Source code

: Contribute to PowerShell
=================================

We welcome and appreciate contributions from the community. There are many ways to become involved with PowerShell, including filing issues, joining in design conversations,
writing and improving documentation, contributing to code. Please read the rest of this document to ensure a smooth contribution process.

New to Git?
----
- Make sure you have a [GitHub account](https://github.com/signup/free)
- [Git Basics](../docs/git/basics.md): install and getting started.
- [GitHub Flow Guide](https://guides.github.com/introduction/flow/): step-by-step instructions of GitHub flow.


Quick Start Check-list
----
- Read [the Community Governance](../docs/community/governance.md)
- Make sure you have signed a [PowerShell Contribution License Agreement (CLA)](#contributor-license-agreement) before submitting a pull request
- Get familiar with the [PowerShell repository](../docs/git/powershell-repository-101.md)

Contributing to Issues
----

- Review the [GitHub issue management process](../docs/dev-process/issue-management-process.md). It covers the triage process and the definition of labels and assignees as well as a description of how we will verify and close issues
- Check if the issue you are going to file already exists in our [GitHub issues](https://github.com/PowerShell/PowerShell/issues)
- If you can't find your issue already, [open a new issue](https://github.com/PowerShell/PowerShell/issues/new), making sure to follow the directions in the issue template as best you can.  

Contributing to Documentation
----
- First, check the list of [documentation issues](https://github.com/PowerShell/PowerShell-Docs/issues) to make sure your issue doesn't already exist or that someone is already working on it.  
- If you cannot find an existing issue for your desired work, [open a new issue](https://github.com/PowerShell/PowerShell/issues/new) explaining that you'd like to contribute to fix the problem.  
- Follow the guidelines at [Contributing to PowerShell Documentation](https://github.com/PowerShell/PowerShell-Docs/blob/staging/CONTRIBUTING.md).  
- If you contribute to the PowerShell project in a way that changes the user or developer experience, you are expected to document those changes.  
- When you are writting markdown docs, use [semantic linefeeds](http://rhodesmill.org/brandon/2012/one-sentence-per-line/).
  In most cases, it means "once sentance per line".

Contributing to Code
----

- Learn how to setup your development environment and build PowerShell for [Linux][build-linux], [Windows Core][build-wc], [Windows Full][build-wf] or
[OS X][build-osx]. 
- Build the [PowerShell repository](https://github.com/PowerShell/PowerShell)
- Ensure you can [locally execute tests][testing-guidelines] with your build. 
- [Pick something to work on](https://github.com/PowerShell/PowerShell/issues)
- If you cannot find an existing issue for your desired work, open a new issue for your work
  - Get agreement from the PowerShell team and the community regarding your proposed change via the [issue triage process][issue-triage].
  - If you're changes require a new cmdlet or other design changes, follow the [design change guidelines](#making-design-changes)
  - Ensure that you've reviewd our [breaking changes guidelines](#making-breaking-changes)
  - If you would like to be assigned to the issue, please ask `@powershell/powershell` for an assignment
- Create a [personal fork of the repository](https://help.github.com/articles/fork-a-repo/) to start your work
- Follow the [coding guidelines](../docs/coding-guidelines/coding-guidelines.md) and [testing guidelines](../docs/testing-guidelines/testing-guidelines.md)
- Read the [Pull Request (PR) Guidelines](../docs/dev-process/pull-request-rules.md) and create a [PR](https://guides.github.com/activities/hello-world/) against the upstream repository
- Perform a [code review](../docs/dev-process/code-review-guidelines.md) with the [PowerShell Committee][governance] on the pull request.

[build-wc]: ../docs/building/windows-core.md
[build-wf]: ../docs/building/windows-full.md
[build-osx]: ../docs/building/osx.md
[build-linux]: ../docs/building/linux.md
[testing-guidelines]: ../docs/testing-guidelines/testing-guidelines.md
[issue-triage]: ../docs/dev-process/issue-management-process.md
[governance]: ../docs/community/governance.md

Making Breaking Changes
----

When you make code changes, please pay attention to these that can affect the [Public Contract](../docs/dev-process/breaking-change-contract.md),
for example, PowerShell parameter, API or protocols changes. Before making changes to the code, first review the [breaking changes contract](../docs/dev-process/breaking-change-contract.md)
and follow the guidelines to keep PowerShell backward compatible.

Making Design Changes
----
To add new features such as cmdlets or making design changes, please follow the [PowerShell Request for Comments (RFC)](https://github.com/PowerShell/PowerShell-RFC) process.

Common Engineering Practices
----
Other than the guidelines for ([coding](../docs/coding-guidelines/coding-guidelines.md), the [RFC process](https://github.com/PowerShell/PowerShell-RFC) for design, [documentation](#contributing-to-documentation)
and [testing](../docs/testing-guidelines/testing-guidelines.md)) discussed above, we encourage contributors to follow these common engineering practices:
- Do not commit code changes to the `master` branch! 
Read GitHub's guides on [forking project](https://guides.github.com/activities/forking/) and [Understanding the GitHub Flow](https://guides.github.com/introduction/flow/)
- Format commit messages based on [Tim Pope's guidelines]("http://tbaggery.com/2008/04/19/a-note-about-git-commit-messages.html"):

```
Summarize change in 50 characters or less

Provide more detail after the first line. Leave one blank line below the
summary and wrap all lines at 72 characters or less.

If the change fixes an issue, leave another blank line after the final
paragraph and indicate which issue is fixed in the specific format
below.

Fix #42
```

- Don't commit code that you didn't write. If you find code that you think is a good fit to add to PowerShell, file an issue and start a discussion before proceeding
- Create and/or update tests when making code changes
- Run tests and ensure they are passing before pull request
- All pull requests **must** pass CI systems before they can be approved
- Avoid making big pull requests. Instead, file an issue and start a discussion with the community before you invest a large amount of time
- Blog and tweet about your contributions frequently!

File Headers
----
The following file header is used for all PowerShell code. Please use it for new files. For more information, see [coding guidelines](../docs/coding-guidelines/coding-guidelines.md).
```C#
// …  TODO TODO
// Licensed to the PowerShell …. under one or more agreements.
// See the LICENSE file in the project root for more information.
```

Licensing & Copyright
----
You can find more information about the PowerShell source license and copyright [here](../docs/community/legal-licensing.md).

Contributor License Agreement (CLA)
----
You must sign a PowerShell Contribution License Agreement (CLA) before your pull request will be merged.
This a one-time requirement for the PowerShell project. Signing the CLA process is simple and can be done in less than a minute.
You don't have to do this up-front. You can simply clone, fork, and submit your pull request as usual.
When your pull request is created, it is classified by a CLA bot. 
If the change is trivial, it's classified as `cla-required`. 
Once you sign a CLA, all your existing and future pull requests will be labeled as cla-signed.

++++++

◆ **PROBLEM REQUIREMENTS**
Could you filter the entries above for lines holding the string "they" and copy them?

◆ **SOLUTION**
- Run tests and ensure they are passing before pull request
- All pull requests **must** pass CI systems before they can be approved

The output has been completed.